ギガンテス希少種の死体をアイテムバッグの中に回収し、目の前に残ったのは……先程まで使用されていた邪剣であった。


(……こいつ、俺が触れても大丈夫なんだよな?)


割と考えてる様で考えずに突っ走るところもあるイシュドだが、邪剣という存在を初めて知ったということもあり、それなりに警戒していた。


(普通に考えて、ダンジョンの宝箱に入ってたやつじゃなくて、どっかのバカが造った特殊な得物だよな…………まっ、大丈夫か)


ギガンテス希少種も、途中までは邪剣に意識を乗っ取られずに戦っていた。

であれば、自分が触っても大丈夫だろう……そう判断し、イシュドは邪剣へと手を伸ばした。


「だよなッ!!!!!!!!!!!!!」


次の瞬間、イシュドは瞬時にオフにした筈のバーサーカーソウルや強化スキルを発動し……拳に鋼鉄を纏い、ある方向をぶん殴った。


すると……イシュドが拳に纏った筈の鋼鉄が粉砕。

拳は無事であれど、右拳には間違いなく痺れが残った。


(鉄魔法の使い手か。珍しい、なッ!!!!!!!)


おそらく、もう逃げているか移動しているであろう。

そうと思いつつも、イシュドは瞬時に邪剣をアイテムバッグに入れ、使い捨ての短槍を取り出し……全力でぶん投げた。


今回の投擲は、ただ強化系のスキルを発動しただけではなく、狂戦士の切り札であるバーサーカーソウルまで発動させた一撃。


前回、ゴブリンに視られた際に放った投擲とは、訳が違う。


文字通り……射手が狙ってきたであろう場所を粉砕した。


「………………………………逃げた、か………………チッ!!! 止めとくか」


イシュトとしては……やはり、そのまま探し出して潰したい。


しかし、射手があの一人だけとも限らない。

複数人待ち構えているとなると、本気で山を更地にしなければ戦り辛い。

加えて……途中で転移系のマジックアイテムを使用されて逃げられてしまえば、破壊し損になってしまう。
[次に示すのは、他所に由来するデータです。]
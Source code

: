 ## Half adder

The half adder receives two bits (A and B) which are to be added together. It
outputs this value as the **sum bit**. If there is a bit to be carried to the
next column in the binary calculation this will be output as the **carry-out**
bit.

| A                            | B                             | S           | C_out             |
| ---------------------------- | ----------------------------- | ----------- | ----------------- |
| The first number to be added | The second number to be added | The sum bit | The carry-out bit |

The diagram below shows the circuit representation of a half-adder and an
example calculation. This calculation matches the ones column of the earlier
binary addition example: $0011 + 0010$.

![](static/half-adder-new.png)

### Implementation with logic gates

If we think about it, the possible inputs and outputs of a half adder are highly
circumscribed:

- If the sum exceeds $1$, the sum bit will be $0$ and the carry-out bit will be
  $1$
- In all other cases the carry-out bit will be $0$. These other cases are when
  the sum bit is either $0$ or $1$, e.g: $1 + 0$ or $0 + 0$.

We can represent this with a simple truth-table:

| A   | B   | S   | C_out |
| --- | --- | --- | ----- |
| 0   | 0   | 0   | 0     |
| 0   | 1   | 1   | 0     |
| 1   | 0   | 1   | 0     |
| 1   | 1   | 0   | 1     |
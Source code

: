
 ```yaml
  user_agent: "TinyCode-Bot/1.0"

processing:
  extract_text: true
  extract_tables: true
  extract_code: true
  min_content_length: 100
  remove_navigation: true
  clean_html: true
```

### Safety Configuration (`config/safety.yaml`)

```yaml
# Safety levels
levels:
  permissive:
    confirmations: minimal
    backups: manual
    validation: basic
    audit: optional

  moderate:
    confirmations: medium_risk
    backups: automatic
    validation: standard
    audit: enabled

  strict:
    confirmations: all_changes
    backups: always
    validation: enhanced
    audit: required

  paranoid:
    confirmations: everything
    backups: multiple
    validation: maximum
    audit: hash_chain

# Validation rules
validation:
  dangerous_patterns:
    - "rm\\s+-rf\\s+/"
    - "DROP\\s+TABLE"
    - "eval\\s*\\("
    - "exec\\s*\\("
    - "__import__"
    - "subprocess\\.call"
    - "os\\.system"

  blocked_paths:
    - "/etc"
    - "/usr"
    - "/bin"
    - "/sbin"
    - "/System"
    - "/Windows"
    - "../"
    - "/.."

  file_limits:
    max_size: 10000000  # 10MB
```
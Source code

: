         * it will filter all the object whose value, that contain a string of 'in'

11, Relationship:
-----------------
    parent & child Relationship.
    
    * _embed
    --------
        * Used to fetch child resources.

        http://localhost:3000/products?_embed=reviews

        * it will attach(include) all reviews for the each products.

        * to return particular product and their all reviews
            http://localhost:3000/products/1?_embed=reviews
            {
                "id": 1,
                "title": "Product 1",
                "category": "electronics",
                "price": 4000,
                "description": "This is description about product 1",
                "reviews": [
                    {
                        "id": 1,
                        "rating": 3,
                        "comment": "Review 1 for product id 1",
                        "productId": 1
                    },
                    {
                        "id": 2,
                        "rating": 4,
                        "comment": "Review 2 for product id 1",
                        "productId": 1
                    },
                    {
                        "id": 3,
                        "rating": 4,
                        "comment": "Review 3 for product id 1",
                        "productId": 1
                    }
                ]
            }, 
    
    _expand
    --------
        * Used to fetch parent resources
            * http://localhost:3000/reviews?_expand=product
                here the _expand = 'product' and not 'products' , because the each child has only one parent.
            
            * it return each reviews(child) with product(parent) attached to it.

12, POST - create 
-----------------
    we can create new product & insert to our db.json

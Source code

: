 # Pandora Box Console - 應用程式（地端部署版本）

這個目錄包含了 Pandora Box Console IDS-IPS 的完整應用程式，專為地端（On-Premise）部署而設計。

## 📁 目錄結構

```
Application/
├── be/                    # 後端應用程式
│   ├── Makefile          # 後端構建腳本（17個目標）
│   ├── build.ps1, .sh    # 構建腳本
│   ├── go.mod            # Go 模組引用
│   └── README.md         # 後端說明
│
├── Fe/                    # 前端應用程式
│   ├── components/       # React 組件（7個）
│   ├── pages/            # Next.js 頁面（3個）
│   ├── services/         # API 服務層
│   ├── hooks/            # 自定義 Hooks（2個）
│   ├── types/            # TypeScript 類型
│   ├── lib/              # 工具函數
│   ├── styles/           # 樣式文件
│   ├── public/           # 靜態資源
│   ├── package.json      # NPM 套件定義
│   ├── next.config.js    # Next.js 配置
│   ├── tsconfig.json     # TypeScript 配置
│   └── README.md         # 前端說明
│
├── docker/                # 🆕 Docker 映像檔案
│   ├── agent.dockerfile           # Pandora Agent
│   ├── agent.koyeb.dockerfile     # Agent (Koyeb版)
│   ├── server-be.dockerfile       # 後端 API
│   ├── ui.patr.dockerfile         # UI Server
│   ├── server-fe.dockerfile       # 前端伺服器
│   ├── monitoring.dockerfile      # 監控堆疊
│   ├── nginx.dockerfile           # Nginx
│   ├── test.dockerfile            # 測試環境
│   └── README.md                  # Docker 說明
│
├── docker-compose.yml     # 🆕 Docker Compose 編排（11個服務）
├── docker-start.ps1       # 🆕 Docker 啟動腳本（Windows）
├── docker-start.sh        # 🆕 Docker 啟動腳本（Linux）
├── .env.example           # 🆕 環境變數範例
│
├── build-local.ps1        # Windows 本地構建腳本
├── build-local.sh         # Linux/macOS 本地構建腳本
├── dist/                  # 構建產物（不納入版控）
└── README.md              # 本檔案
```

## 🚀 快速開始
(鉄魔法……と、風魔法を使えるってだけでも、多少の情報にはなるか)


既に痺れは消えていた。

それでも、咄嗟の右拳に纏った鋼鉄を粉砕した一撃を思い出す。


(……わざわざ特大の攻撃魔法を放つんじゃなくて、殺す為だけの小せぇ……んで、貫通力がバカ高い射撃を行ってきた辺り、色々解ってる凄腕の暗殺者ってところか)


イシュドは断言出来る。

事前に邪剣に触れる際、何かしらの人物が狙ってくるであろうと予想出来ていなければ、体のどこから貫かれていたと。


(最後の最後に、デケぇ爆弾を置いて行きやがって……クソったれが)


何はともあれ、邪剣を回収することが出来た。

そして、途中までではあるが、ギガンテス希少種との戦いを楽しめていた。


イシュドにとって、全てが悪い結果ではなかった。







「よぅ、たで~ま」


「「「「「イシュド!!!」」」」


イシュドがガルフたちの元に到着すると、多くのメンバーが重い腰などを無視して駆け寄った。


「無事だったんだね、イシュド!!!」


「おぅよ。無事に決まってんだろ、ガルフ。お前らも……ちゃ~~んと無事だったみてぇだな」


誰一人欠けている者はおらず、四肢の欠損など重傷を負っている者もいない。

それを見て、イシュドは珍しく微笑ましい笑みを零した。


本当に珍しい笑みだったこともあり、ミシェラたちがどう反応すれば良いか戸惑っている中、ガルフたちがゴブリンキングたちの討伐を終えた際に直ぐ現れたフランガルたちが声を掛けた。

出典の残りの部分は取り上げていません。